**Working data**.
────────────────────────────────────────

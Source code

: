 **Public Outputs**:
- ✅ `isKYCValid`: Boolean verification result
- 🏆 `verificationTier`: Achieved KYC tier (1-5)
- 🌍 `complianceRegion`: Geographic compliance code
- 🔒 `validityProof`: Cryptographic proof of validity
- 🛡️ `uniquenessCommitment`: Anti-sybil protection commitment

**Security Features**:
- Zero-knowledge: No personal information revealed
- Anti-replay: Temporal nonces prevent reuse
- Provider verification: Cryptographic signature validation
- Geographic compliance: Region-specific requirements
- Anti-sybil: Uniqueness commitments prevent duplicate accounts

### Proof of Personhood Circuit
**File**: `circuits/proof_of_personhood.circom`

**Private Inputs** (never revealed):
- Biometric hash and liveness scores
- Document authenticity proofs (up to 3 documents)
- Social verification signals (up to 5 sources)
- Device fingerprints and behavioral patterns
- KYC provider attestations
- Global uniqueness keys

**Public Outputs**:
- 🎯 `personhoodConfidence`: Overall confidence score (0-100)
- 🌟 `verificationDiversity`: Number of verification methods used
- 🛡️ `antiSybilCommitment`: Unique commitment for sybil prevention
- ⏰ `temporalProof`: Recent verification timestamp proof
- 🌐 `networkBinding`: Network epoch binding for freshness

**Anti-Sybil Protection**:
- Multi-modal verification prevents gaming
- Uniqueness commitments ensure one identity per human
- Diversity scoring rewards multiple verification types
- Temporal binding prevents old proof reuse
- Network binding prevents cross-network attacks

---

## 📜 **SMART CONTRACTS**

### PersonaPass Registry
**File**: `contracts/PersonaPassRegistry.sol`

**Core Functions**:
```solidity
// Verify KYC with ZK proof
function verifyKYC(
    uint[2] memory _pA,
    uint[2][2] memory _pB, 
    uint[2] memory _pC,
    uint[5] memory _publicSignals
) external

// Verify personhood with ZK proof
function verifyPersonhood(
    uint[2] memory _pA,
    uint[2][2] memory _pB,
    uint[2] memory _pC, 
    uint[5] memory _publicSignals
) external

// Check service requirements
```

────────────────────────────────────────

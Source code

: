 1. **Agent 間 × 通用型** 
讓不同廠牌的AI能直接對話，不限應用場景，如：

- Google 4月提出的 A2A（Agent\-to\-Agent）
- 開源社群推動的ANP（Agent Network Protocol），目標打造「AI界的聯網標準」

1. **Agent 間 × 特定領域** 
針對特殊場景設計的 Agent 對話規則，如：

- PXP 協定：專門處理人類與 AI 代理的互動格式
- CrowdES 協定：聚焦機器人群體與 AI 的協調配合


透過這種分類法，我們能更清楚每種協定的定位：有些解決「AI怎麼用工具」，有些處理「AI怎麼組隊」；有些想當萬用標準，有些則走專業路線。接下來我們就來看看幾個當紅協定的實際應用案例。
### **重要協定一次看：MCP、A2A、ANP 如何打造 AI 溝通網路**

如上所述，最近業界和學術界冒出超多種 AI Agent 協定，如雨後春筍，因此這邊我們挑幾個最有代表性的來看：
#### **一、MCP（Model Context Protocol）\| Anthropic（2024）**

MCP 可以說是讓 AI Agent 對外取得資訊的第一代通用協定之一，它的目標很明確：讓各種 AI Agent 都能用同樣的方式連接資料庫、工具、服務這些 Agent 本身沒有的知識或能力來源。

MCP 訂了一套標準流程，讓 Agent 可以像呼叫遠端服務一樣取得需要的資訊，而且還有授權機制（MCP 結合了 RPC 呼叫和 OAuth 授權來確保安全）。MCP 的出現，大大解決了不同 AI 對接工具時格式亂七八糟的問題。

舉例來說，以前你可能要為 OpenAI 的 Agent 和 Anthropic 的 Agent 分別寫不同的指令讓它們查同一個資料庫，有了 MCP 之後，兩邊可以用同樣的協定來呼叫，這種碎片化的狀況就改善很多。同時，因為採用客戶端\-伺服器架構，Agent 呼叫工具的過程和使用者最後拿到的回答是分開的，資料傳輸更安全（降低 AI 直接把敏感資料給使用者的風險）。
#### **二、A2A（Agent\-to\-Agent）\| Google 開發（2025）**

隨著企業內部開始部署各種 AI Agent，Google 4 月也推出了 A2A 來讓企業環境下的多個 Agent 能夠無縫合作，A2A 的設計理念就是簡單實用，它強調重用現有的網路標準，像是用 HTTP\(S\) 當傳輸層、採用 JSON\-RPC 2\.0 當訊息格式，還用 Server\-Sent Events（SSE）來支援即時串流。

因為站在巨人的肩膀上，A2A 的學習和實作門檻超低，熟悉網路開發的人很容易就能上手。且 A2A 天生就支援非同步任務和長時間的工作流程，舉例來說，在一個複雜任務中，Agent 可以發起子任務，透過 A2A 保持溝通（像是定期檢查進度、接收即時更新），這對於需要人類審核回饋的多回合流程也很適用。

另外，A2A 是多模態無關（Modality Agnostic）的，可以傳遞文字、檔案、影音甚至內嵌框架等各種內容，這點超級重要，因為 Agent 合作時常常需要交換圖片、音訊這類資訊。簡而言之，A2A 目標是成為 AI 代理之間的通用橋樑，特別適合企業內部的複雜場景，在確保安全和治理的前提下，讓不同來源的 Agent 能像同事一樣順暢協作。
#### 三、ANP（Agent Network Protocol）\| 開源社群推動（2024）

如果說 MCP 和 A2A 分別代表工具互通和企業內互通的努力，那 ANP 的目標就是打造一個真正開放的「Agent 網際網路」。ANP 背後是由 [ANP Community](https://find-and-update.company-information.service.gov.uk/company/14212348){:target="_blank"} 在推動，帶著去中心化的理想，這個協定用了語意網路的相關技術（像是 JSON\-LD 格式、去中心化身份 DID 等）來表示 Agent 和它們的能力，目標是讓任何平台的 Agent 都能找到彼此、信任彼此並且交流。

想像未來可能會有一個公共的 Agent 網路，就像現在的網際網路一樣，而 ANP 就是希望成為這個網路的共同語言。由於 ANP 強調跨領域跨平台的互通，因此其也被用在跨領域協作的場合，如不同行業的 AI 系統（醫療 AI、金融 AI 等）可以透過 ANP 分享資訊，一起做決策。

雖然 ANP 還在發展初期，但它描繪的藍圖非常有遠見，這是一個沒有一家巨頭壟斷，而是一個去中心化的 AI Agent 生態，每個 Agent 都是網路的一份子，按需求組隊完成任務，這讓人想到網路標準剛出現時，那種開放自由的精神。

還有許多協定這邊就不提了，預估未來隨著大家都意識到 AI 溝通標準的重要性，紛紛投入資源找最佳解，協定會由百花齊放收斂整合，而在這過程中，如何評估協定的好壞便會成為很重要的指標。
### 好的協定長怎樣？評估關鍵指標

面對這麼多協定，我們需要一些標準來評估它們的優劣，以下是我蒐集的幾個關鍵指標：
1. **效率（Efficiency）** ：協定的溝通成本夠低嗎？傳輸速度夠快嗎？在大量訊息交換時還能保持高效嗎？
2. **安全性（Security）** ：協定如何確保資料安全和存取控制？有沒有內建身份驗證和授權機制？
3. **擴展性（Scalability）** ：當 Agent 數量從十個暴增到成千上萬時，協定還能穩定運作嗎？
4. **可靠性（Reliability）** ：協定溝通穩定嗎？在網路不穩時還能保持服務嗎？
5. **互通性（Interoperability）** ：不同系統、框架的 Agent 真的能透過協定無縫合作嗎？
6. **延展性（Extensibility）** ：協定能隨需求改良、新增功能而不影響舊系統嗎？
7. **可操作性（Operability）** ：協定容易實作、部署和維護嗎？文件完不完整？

────────────────────────────────────────

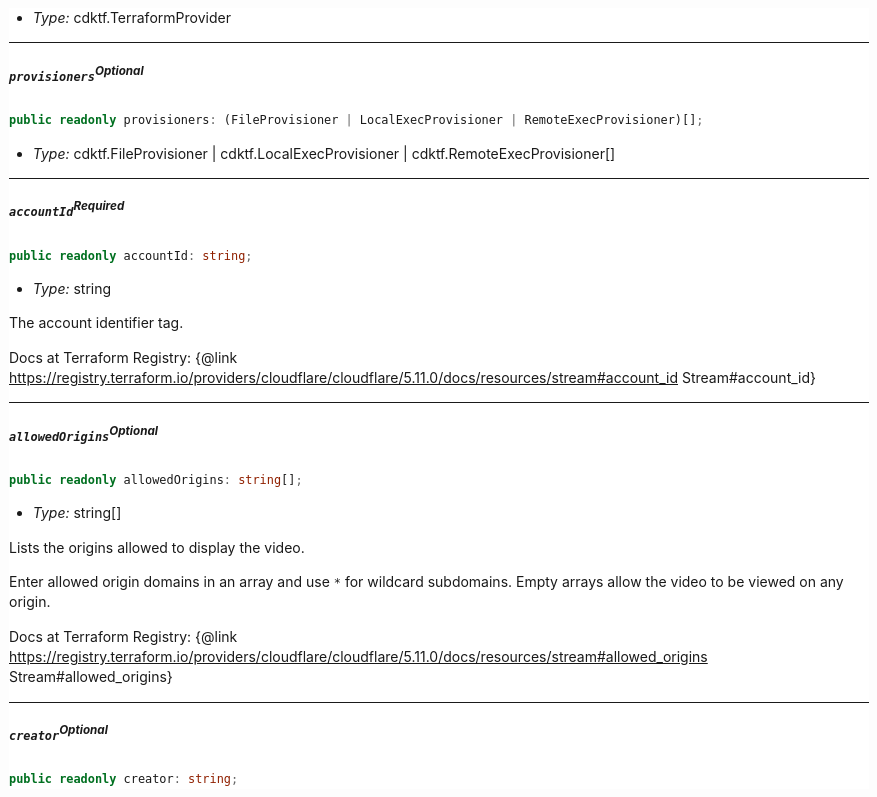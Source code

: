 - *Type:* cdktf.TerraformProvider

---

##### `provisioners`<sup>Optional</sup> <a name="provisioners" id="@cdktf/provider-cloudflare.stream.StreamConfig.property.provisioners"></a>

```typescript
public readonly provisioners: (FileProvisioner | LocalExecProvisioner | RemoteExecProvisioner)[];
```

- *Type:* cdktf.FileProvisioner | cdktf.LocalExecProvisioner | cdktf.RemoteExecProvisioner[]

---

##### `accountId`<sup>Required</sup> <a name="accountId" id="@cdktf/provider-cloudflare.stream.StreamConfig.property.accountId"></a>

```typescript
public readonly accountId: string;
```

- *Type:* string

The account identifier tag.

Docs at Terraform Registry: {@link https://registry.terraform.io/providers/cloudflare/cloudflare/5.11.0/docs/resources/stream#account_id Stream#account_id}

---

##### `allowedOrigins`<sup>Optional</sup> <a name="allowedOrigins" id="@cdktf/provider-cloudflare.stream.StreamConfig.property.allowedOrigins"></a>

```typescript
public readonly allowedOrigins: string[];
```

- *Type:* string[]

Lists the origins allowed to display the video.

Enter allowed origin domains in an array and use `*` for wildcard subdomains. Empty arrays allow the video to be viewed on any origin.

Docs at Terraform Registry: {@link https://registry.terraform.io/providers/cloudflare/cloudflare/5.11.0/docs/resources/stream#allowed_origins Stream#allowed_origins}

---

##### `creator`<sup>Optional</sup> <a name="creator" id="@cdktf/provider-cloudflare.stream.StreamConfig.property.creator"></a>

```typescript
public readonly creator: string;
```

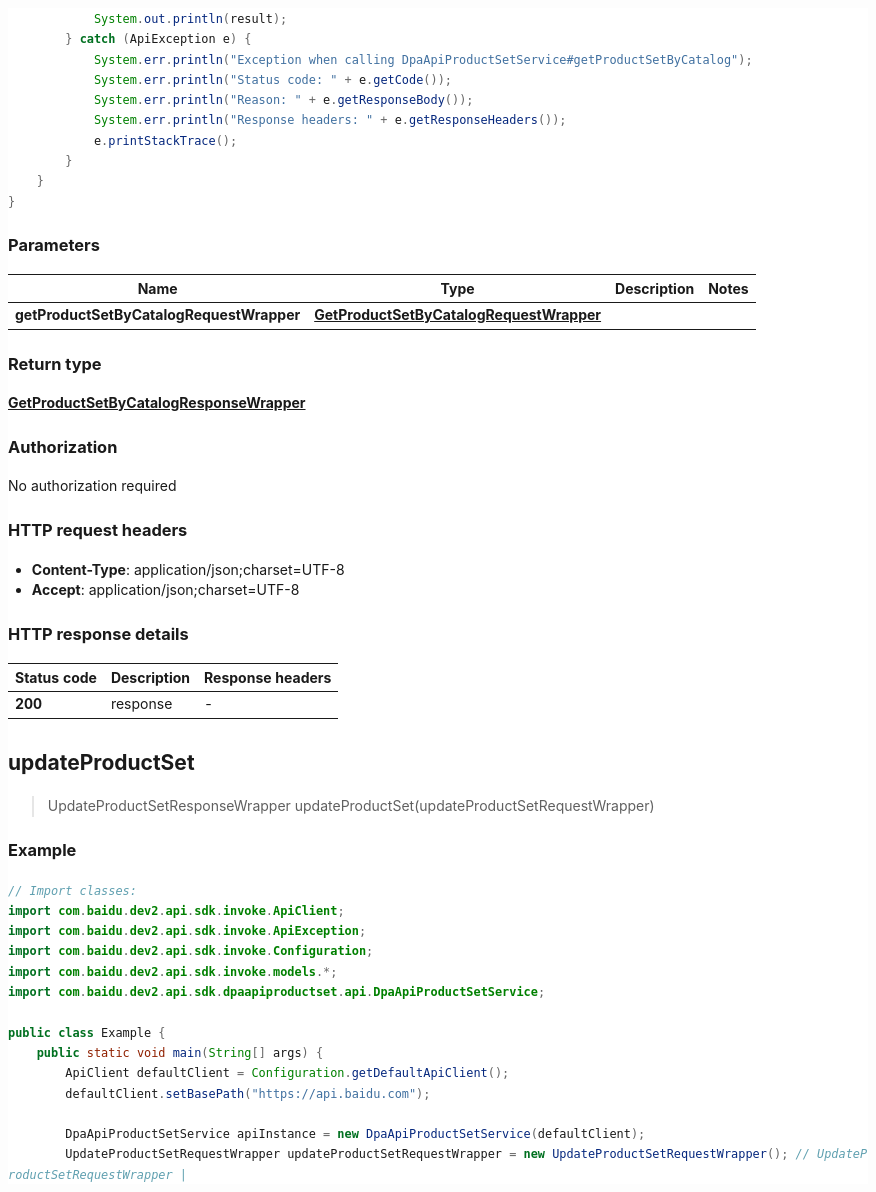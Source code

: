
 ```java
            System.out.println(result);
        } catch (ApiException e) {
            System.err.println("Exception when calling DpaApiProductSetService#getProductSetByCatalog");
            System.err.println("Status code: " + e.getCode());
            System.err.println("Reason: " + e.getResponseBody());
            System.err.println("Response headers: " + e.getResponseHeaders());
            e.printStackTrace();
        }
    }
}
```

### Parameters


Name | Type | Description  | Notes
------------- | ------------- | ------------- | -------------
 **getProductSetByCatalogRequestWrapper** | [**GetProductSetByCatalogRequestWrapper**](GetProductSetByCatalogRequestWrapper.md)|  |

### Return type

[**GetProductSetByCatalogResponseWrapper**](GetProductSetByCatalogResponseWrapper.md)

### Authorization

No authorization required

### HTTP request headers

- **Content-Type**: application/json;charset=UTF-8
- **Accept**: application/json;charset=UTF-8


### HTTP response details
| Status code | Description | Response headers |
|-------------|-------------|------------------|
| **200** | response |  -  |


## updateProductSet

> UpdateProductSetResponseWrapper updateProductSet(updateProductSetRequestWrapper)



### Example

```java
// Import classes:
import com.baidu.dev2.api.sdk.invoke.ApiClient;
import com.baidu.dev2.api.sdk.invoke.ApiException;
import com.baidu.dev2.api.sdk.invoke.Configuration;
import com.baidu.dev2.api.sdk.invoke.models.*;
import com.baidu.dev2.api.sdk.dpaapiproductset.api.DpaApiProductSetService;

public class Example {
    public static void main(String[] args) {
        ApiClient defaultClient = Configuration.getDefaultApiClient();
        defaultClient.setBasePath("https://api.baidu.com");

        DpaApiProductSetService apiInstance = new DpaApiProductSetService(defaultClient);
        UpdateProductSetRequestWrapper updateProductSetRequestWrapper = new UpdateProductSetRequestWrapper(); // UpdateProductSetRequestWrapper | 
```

────────────────────────────────────────

Using the data above, repeat exactly the lines that begin at the line with "4. **可靠性（Reliability）** ：協定溝通穩定嗎？在網路不穩時還能保持服務嗎？" and end at the line with "7. **可操作性（Operability）** ：協定容易實作、部署和維護嗎？文件完不完整？", both ends included.

4. **可靠性（Reliability）** ：協定溝通穩定嗎？在網路不穩時還能保持服務嗎？
5. **互通性（Interoperability）** ：不同系統、框架的 Agent 真的能透過協定無縫合作嗎？
6. **延展性（Extensibility）** ：協定能隨需求改良、新增功能而不影響舊系統嗎？
7. **可操作性（Operability）** ：協定容易實作、部署和維護嗎？文件完不完整？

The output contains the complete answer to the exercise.